12. Intellectual property rights

We retain all intellectual property rights in the advice which we provide and the documents which we prepare during the course of our engagement. We permit you to make use of such work to the extent necessary to receive the benefit of our services, and for your own internal business or personal (as applicable) use only.

13. Complaints and concerns

We hope that you are happy with the service we provide. If at any stage you have concerns or wish to make a complaint, please inform us immediately about the nature of your concern.

14. Confidentiality

14.1 We will keep confidential information we obtain through our services confidential but we reserve the right to use and disclose it to:

(a) deliver those services, which may include storing confidential information our computers, in our email and in the cloud, and disclosing it to other tax or accounting professionals engaged on your behalf;

(b) comply with the law, including by performing conflicts of interest checks for new cases against a list of current and former clients, reporting suspicious activity to the National Crime Agency if we suspect money laundering and responding to freedom of information requests; and

(c) comply with requests by regulators and other competent authorities.

15. Data protection and records

15.1 We will process your personal data in accordance with our privacy notice, a copy of which is provided together with our engagement letter.

15.2 As a client we may in the future send you a newsletter or similar. We find that most clients find this helpful. We rely on the legitimate interest we have in maintaining contact with former clients to do this.

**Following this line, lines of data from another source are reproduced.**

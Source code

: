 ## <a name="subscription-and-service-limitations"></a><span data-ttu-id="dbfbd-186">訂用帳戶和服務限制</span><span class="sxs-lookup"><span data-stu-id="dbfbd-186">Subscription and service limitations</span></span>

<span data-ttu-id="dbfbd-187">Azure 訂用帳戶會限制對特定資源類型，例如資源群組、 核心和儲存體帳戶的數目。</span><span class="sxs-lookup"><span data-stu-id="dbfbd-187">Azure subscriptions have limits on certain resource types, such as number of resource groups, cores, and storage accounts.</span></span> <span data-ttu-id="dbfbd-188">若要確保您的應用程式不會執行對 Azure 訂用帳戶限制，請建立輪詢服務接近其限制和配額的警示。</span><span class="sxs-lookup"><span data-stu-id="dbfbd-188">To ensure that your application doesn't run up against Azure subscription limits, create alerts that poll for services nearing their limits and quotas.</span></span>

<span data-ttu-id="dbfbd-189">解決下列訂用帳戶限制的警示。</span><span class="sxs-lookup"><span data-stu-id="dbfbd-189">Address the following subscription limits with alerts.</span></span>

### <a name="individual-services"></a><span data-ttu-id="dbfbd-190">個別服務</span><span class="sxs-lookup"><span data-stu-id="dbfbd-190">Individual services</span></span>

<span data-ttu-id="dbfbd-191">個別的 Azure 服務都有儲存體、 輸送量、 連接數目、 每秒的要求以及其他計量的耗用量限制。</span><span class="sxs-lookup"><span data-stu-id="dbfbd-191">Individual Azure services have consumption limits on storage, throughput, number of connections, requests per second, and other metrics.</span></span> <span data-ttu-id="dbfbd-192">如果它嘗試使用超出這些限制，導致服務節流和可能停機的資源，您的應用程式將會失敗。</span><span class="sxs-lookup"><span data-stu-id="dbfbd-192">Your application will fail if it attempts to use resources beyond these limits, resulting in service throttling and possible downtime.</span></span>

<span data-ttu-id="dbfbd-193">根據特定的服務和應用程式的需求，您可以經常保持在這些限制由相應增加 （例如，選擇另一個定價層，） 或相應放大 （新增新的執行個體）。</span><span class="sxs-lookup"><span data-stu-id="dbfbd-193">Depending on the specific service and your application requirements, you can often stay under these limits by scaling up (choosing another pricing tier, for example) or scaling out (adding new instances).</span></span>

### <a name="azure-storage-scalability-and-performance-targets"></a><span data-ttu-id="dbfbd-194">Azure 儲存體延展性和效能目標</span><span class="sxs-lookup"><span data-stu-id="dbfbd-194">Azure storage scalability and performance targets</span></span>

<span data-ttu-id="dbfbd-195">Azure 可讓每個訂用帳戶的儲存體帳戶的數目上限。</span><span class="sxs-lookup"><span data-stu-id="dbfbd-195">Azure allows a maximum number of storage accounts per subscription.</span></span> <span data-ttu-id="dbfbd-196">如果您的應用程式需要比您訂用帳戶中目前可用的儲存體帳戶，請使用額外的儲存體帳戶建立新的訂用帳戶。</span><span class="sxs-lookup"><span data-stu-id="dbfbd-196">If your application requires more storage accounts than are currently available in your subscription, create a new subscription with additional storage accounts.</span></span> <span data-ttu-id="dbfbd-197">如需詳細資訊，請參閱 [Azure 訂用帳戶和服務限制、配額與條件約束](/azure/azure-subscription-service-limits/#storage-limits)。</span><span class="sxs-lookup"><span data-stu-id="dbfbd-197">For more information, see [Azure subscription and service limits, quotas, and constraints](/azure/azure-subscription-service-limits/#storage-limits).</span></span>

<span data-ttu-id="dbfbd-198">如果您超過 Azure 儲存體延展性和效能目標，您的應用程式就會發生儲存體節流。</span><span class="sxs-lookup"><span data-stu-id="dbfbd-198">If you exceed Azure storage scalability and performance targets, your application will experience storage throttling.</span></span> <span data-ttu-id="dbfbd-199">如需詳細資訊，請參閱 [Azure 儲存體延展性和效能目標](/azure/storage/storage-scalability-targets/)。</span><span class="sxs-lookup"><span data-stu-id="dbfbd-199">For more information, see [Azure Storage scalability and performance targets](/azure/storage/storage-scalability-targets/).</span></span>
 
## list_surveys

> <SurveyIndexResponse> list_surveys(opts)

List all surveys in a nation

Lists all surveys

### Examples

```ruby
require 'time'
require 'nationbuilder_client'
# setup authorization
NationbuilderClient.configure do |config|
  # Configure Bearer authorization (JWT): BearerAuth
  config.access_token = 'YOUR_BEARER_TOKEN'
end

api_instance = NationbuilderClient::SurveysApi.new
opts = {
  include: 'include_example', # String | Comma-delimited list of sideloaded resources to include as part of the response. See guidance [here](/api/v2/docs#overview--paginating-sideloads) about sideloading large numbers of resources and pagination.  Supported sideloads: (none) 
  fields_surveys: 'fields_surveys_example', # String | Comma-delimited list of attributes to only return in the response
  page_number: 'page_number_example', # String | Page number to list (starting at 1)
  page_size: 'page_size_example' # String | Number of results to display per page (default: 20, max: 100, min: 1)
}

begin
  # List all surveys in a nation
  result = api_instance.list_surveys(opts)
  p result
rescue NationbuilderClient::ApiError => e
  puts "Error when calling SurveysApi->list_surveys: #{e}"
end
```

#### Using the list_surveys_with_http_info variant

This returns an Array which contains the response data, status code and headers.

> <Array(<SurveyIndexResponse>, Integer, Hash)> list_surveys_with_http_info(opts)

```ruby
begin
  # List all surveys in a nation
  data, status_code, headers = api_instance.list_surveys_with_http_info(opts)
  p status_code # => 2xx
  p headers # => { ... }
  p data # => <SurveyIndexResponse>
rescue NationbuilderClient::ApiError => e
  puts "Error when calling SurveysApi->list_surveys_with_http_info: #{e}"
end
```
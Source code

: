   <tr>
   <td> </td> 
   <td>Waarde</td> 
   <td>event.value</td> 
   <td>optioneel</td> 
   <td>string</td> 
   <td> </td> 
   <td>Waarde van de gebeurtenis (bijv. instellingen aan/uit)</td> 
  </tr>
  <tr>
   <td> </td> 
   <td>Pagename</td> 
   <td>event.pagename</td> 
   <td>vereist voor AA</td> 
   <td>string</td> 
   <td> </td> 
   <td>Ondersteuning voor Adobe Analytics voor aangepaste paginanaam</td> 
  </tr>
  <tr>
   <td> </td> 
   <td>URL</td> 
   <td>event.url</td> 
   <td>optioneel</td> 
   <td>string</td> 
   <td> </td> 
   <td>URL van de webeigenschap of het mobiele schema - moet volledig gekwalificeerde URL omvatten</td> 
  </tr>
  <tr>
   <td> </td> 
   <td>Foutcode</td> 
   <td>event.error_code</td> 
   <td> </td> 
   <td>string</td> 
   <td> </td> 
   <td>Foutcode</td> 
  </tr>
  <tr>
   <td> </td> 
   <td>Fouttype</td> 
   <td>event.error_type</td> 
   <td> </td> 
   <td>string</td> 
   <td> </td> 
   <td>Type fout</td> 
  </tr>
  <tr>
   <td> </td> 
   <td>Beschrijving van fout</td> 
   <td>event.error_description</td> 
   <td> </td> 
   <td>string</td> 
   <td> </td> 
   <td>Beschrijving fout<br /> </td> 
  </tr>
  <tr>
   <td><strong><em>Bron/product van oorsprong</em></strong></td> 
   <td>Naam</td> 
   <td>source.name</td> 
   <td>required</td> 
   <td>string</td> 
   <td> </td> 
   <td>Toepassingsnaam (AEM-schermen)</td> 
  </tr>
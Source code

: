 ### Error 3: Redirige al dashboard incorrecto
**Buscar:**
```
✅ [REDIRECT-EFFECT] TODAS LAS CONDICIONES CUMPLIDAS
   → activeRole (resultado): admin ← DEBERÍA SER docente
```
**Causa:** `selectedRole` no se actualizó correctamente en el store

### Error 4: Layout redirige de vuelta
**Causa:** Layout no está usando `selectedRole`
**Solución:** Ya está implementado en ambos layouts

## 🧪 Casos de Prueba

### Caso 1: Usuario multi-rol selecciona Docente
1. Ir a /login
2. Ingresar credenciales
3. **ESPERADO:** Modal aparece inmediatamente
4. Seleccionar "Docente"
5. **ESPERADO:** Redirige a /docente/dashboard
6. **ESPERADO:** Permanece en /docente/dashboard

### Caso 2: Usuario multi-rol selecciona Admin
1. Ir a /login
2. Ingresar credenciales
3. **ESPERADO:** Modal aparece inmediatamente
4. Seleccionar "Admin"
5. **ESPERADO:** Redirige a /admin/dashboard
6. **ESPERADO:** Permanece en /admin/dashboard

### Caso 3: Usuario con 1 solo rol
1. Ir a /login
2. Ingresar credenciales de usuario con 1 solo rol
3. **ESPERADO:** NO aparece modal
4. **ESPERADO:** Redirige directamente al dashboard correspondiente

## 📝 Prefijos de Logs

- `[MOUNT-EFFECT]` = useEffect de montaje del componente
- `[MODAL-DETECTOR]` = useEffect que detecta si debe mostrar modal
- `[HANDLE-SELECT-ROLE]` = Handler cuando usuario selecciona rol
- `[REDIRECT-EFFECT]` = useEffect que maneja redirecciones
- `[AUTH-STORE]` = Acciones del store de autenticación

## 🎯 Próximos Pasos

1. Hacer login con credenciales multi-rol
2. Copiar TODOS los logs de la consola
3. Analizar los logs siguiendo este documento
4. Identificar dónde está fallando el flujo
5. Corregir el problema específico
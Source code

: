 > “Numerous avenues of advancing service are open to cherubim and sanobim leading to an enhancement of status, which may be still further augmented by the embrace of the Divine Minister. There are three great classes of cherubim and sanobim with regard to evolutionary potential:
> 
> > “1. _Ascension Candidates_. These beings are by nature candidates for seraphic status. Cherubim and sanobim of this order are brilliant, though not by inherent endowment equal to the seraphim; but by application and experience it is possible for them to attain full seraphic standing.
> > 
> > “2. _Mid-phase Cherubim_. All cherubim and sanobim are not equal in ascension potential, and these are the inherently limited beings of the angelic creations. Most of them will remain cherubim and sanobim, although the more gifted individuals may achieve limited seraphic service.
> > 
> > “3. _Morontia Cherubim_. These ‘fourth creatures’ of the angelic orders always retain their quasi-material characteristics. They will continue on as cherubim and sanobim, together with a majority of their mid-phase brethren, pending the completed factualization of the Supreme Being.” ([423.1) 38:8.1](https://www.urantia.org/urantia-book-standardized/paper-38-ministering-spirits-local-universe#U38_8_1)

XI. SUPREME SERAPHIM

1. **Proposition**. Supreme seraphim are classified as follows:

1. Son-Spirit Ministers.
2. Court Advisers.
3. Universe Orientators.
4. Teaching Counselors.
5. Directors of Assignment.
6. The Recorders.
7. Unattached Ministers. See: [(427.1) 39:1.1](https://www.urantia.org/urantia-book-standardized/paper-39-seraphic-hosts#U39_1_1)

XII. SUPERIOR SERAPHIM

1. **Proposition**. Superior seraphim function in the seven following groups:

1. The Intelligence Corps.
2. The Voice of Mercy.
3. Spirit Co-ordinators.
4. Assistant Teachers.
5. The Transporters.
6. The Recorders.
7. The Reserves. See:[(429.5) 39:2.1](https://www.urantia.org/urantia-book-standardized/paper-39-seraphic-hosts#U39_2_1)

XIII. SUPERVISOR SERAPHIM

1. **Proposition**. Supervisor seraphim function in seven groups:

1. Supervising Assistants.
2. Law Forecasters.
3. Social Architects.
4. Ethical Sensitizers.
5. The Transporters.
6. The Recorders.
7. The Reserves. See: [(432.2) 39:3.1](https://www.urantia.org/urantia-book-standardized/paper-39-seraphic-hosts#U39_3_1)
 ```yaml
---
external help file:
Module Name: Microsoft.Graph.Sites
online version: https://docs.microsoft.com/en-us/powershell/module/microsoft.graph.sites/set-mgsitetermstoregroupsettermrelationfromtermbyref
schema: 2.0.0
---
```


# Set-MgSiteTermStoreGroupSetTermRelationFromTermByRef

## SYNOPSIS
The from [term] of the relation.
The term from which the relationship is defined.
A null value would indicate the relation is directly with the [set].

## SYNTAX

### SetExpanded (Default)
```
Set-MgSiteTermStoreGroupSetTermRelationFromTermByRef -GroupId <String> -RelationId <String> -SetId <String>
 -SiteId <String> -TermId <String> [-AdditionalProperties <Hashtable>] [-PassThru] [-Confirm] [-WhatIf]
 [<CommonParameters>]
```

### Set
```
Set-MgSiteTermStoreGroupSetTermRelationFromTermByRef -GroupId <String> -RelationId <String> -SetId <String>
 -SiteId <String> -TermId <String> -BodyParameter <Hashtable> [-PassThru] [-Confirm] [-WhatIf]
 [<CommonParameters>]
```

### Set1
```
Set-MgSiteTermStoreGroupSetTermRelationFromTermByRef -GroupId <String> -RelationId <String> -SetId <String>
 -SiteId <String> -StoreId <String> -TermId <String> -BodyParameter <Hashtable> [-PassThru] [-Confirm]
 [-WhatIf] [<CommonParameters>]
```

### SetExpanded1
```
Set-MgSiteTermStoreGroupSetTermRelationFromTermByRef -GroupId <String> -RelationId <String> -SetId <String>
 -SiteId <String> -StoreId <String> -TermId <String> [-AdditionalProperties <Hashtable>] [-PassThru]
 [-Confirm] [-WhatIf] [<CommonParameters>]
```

We will make it quick and easy for you to opt out of future communications in every communication we send.

15.3 You have a legal responsibility to retain documents and records relevant to your financial affairs. Documents and records relevant to your tax affairs are required by law to be retained as follows:

(a) Individuals, trustees and partnerships: five years and 10 months after the end of the tax year for records with trading or rental income and 22 months after the end of the tax year for any other records;

(b) Companies, LLPs and other corporate entities: six years from the end of the accounting period.

15.4 We will return original documents to you (or your nominated adviser) at the end of our engagement, unless we both agree that original documents should be retained by us for a longer period of time. We reserve the right to destroy non-original material following termination of our engagement in accordance with our normal retention, archiving and deletion procedures.

16. Anti-money laundering and financial crime procedures

16.1 As a professional service firm, we must comply with legal and regulatory requirements aimed at preventing crime. You agree to co-operate with us in order to verify your identity, your business structure, organisation history and sources of income and other matters relevant to discharging our legal and professional duties in this respect. Save in exceptional circumstances, we cannot commence performance of our services until such requirements have been met. We may also check your credit rating.

16.2 If we have to report information about you or your affairs to the National Crime Agency or any other regulatory agency we may be prevented by law from informing you of this fact. If this happens we can stop working for you and withhold any money we hold for you without notice or explanation to you, until the issue is resolved.

16.3 If you undertake business that requires you to be supervised by an appropriate supervisory authority to follow anti-money laundering regulations, you should inform us.

17. Other important terms

17.1 This legal agreement is between you and us. Unless otherwise specified in our engagement letter, no third party has rights under it or can enforce it.

17.2 If a court or other authority decides that some of these terms are unlawful, the rest will continue to apply.

17.3 These terms are governed by English law and you can bring claims against us in the English courts. If you act as a consumer and live in Scotland, you can bring claims in either the Scottish or the English courts. If you act as a consumer and live in Northern Ireland, you can bring claims in either the Northern Irish or the English courts.